- _Try it_: Extract, unchanged, each line of the listing below from its first line through the line that contains "Р & 0.0001800000", inclusive, and nothing else.

- _Given records_:
● ● ● ●

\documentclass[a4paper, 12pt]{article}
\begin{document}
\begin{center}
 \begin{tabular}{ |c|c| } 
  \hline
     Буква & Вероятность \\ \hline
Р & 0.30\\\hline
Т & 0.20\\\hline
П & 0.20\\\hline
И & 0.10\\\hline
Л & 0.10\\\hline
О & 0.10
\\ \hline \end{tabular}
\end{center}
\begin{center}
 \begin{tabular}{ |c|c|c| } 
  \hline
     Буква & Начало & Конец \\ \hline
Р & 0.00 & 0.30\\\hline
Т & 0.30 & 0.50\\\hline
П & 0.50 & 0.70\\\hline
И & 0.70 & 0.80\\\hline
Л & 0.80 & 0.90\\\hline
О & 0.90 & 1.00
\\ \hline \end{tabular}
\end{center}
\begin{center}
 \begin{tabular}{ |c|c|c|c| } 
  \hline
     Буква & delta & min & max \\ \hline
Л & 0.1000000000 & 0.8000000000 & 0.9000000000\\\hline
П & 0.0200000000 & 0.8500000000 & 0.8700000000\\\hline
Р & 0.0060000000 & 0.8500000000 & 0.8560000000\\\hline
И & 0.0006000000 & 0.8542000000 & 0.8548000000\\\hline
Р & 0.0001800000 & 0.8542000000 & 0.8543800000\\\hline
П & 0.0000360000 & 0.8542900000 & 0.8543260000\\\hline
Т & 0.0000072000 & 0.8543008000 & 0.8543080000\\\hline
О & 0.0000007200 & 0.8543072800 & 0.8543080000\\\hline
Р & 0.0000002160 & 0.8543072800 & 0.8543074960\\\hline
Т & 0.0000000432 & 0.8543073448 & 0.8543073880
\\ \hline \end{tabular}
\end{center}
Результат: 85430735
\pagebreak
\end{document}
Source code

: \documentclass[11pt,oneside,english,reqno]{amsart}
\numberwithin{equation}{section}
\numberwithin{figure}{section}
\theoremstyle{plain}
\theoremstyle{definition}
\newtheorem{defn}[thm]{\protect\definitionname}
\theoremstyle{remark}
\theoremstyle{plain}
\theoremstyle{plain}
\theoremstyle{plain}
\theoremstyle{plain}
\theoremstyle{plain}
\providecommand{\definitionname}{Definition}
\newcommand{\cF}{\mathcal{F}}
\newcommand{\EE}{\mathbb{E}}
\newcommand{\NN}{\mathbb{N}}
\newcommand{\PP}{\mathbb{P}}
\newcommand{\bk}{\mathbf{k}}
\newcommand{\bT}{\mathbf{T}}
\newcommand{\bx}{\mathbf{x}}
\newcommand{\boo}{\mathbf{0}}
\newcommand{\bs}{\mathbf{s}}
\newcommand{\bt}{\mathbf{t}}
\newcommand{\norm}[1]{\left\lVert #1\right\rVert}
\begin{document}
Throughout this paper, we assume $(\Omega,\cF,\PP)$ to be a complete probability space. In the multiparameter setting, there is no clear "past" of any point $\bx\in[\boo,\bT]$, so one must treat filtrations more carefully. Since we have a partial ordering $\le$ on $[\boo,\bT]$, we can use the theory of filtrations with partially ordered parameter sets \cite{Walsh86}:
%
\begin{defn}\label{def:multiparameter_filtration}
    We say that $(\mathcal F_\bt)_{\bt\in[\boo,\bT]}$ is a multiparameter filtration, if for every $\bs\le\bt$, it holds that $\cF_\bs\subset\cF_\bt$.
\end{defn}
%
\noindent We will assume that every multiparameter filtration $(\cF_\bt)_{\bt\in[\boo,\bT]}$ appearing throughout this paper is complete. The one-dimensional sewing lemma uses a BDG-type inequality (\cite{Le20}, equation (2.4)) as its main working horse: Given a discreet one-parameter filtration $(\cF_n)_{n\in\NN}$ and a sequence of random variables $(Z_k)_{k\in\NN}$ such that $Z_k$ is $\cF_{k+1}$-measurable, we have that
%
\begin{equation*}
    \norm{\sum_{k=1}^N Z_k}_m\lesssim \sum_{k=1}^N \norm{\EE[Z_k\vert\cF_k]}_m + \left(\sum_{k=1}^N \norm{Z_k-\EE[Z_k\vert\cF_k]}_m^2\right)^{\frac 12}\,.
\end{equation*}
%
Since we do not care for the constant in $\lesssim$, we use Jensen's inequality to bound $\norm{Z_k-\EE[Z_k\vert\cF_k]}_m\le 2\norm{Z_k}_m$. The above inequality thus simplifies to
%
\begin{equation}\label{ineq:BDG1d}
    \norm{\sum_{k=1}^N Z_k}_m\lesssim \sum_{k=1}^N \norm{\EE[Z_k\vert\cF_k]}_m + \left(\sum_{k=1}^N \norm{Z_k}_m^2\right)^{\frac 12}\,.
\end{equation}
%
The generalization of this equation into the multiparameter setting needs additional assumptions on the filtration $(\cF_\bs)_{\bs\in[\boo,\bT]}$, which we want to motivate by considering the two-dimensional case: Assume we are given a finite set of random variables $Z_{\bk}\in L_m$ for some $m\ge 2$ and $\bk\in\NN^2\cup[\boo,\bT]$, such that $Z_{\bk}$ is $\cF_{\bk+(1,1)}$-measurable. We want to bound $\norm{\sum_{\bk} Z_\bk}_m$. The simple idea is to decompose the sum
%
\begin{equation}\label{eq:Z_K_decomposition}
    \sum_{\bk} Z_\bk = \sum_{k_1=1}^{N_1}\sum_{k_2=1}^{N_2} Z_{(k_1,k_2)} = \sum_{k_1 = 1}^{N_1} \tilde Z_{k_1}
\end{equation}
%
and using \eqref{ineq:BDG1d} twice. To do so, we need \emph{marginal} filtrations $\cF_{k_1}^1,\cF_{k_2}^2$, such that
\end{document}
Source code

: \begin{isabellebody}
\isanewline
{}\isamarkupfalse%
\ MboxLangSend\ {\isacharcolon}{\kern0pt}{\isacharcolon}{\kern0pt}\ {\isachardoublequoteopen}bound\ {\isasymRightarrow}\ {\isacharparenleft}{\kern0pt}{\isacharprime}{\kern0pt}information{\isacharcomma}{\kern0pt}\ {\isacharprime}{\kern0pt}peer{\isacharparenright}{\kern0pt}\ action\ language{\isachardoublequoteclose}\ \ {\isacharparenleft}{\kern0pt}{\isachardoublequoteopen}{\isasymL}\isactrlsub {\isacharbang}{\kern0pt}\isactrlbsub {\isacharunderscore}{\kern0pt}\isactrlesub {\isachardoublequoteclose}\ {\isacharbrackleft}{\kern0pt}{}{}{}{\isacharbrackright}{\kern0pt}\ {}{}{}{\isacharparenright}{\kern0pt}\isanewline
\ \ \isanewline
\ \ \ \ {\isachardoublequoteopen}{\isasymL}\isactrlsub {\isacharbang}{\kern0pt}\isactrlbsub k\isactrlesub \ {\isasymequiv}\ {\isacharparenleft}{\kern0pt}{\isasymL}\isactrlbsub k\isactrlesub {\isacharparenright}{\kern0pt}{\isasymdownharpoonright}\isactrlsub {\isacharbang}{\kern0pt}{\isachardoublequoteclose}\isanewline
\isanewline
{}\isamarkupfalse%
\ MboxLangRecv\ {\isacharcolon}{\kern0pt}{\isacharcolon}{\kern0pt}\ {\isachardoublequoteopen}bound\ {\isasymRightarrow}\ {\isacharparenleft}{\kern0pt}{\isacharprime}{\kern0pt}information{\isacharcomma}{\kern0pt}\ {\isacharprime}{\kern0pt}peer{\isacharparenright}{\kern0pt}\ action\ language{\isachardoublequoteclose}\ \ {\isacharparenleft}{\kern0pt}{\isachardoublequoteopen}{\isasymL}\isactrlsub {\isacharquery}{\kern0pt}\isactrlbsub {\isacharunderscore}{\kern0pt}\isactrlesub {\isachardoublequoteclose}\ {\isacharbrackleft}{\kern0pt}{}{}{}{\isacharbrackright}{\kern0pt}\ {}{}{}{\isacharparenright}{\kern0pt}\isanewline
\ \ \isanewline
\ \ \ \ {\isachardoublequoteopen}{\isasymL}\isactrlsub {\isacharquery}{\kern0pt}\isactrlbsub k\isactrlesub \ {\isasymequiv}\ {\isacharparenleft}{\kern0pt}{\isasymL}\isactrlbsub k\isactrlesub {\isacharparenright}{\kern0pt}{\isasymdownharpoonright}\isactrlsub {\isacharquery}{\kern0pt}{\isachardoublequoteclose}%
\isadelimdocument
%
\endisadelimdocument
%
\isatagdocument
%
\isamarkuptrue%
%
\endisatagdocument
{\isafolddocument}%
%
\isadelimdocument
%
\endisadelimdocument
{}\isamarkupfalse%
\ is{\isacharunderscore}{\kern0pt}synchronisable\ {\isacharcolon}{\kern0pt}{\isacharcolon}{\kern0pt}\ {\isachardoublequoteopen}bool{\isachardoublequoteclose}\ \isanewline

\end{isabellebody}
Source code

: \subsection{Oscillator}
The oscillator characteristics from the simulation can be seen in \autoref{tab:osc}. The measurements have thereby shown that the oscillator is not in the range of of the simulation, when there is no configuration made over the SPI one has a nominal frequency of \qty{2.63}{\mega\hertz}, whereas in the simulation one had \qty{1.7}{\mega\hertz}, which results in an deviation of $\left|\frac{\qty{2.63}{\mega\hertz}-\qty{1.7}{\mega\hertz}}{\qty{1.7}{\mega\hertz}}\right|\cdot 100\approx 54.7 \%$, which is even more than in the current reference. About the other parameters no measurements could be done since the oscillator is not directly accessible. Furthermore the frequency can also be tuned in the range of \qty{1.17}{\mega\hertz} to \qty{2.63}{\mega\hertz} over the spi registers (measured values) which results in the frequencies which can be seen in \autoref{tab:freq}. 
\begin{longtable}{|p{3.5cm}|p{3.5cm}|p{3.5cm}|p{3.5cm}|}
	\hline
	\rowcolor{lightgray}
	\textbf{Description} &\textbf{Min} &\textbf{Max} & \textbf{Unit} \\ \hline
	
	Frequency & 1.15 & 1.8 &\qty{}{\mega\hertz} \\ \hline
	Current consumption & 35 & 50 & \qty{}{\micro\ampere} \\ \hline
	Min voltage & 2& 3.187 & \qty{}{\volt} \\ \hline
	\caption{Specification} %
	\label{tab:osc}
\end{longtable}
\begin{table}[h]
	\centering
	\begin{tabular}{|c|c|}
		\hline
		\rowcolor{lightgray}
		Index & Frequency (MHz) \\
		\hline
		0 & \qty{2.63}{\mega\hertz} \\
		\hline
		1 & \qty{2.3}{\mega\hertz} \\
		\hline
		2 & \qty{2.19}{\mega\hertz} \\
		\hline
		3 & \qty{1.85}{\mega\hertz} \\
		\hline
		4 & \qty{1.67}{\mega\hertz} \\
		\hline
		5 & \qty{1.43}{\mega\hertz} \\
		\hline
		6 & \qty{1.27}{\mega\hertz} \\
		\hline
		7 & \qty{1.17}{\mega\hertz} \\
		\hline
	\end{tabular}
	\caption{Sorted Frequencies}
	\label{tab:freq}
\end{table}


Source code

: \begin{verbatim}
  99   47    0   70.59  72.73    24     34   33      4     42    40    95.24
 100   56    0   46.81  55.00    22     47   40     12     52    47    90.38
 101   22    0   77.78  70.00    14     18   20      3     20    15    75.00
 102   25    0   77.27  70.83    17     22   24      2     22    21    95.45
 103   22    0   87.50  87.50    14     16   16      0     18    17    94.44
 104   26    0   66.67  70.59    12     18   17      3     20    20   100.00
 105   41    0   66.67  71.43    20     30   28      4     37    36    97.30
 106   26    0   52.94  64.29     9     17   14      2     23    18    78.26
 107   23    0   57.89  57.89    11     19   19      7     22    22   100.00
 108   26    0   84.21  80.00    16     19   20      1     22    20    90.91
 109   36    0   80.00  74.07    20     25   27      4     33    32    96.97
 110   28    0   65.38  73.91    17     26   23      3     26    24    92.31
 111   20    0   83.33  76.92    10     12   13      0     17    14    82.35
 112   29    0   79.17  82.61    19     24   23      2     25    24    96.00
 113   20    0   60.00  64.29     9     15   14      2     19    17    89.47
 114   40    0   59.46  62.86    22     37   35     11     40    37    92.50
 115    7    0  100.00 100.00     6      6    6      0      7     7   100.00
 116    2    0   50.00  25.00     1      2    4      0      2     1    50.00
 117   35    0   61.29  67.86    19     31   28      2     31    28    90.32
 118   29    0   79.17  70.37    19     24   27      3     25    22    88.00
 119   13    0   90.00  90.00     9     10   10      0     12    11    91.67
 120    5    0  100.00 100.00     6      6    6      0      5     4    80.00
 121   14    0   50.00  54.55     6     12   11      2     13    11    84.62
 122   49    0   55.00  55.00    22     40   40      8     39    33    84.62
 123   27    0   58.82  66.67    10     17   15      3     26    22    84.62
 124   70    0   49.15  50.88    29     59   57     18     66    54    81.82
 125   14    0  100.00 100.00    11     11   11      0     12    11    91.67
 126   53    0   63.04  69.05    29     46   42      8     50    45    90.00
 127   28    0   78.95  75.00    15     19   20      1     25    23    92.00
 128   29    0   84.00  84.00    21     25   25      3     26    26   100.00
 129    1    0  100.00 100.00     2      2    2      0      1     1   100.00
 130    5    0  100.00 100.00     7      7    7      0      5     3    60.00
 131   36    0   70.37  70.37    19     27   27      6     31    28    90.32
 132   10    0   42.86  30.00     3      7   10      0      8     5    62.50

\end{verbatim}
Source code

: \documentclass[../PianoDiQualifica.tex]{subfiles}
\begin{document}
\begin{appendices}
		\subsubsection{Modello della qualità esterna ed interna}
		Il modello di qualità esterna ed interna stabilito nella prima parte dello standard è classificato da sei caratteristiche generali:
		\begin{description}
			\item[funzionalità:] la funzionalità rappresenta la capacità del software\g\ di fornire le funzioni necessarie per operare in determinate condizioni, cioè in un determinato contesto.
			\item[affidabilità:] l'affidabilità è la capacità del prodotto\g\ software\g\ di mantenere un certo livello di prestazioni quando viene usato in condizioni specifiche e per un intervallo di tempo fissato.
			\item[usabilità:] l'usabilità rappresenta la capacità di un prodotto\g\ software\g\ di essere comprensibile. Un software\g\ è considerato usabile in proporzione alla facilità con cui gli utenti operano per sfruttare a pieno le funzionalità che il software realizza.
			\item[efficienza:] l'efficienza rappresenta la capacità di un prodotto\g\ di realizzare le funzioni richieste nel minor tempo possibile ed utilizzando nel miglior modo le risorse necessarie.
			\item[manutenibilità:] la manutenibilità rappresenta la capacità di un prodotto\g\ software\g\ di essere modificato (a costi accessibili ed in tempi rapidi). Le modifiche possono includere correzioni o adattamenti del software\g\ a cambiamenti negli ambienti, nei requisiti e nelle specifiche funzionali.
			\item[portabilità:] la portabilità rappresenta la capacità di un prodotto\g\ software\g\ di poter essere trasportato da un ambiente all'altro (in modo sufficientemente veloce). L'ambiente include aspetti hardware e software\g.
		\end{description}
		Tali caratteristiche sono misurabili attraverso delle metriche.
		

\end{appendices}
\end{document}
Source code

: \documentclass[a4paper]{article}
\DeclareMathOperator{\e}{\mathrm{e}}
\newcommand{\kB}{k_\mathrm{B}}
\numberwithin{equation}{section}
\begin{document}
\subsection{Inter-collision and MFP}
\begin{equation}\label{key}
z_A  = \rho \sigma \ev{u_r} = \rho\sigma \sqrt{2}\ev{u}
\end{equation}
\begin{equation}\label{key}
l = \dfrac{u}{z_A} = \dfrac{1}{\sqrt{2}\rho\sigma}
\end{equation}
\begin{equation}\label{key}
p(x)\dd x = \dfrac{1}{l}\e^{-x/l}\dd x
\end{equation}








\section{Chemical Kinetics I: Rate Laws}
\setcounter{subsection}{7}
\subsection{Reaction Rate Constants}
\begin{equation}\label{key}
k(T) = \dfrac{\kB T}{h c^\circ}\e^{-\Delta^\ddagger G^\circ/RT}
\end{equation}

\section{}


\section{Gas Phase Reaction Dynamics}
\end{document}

● ● ● ●

- _Answer section_:
\documentclass[a4paper, 12pt]{article}
\begin{document}
\begin{center}
 \begin{tabular}{ |c|c| } 
  \hline
     Буква & Вероятность \\ \hline
Р & 0.30\\\hline
Т & 0.20\\\hline
П & 0.20\\\hline
И & 0.10\\\hline
Л & 0.10\\\hline
О & 0.10
\\ \hline \end{tabular}
\end{center}
\begin{center}
 \begin{tabular}{ |c|c|c| } 
  \hline
     Буква & Начало & Конец \\ \hline
Р & 0.00 & 0.30\\\hline
Т & 0.30 & 0.50\\\hline
П & 0.50 & 0.70\\\hline
И & 0.70 & 0.80\\\hline
Л & 0.80 & 0.90\\\hline
О & 0.90 & 1.00
\\ \hline \end{tabular}
\end{center}
\begin{center}
 \begin{tabular}{ |c|c|c|c| } 
  \hline
     Буква & delta & min & max \\ \hline
Л & 0.1000000000 & 0.8000000000 & 0.9000000000\\\hline
П & 0.0200000000 & 0.8500000000 & 0.8700000000\\\hline
Р & 0.0060000000 & 0.8500000000 & 0.8560000000\\\hline
И & 0.0006000000 & 0.8542000000 & 0.8548000000\\\hline
Р & 0.0001800000 & 0.8542000000 & 0.8543800000\\\hline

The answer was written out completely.